Recorded information:
# # # #
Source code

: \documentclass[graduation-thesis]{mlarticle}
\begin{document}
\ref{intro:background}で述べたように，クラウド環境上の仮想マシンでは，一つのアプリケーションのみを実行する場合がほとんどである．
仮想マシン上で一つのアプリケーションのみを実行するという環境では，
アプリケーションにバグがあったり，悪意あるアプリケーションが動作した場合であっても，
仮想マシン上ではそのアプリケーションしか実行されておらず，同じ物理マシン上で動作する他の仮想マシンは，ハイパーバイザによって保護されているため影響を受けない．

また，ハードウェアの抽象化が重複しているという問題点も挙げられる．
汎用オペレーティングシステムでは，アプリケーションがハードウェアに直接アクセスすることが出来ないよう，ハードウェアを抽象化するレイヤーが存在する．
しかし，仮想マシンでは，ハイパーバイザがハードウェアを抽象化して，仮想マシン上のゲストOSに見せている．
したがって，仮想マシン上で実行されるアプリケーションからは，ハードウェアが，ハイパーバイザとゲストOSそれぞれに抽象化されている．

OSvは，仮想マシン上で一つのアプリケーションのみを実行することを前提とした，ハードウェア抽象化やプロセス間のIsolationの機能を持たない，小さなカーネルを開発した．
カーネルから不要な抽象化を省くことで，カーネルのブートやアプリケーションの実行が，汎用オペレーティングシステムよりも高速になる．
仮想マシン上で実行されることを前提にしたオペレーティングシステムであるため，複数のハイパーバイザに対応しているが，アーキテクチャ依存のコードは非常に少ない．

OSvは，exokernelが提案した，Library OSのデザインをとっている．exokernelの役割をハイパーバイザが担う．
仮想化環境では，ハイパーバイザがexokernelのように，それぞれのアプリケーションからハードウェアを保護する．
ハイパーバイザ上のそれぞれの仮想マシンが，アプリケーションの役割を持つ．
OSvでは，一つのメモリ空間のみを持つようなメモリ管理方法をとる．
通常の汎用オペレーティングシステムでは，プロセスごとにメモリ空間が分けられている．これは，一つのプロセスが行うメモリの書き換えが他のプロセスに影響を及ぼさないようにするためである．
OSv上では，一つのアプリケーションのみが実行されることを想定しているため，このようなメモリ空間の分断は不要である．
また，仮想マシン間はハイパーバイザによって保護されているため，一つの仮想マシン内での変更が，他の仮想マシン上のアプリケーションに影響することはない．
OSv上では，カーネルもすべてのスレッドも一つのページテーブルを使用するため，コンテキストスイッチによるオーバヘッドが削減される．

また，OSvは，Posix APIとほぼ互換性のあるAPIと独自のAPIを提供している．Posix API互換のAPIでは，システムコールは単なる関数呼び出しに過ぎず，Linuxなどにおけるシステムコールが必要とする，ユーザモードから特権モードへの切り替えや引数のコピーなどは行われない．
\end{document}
# # # #
Instructions for the task:
Your task is to repeat the data exactly, with nothing left out.

Solution for this exercise:
Source code

: \documentclass[graduation-thesis]{mlarticle}
\begin{document}
\ref{intro:background}で述べたように，クラウド環境上の仮想マシンでは，一つのアプリケーションのみを実行する場合がほとんどである．
仮想マシン上で一つのアプリケーションのみを実行するという環境では，
アプリケーションにバグがあったり，悪意あるアプリケーションが動作した場合であっても，
仮想マシン上ではそのアプリケーションしか実行されておらず，同じ物理マシン上で動作する他の仮想マシンは，ハイパーバイザによって保護されているため影響を受けない．

また，ハードウェアの抽象化が重複しているという問題点も挙げられる．
汎用オペレーティングシステムでは，アプリケーションがハードウェアに直接アクセスすることが出来ないよう，ハードウェアを抽象化するレイヤーが存在する．
しかし，仮想マシンでは，ハイパーバイザがハードウェアを抽象化して，仮想マシン上のゲストOSに見せている．
したがって，仮想マシン上で実行されるアプリケーションからは，ハードウェアが，ハイパーバイザとゲストOSそれぞれに抽象化されている．

OSvは，仮想マシン上で一つのアプリケーションのみを実行することを前提とした，ハードウェア抽象化やプロセス間のIsolationの機能を持たない，小さなカーネルを開発した．
カーネルから不要な抽象化を省くことで，カーネルのブートやアプリケーションの実行が，汎用オペレーティングシステムよりも高速になる．
仮想マシン上で実行されることを前提にしたオペレーティングシステムであるため，複数のハイパーバイザに対応しているが，アーキテクチャ依存のコードは非常に少ない．

OSvは，exokernelが提案した，Library OSのデザインをとっている．exokernelの役割をハイパーバイザが担う．
仮想化環境では，ハイパーバイザがexokernelのように，それぞれのアプリケーションからハードウェアを保護する．
ハイパーバイザ上のそれぞれの仮想マシンが，アプリケーションの役割を持つ．
OSvでは，一つのメモリ空間のみを持つようなメモリ管理方法をとる．
通常の汎用オペレーティングシステムでは，プロセスごとにメモリ空間が分けられている．これは，一つのプロセスが行うメモリの書き換えが他のプロセスに影響を及ぼさないようにするためである．
OSv上では，一つのアプリケーションのみが実行されることを想定しているため，このようなメモリ空間の分断は不要である．
また，仮想マシン間はハイパーバイザによって保護されているため，一つの仮想マシン内での変更が，他の仮想マシン上のアプリケーションに影響することはない．
OSv上では，カーネルもすべてのスレッドも一つのページテーブルを使用するため，コンテキストスイッチによるオーバヘッドが削減される．

また，OSvは，Posix APIとほぼ互換性のあるAPIと独自のAPIを提供している．Posix API互換のAPIでは，システムコールは単なる関数呼び出しに過ぎず，Linuxなどにおけるシステムコールが必要とする，ユーザモードから特権モードへの切り替えや引数のコピーなどは行われない．
\end{document}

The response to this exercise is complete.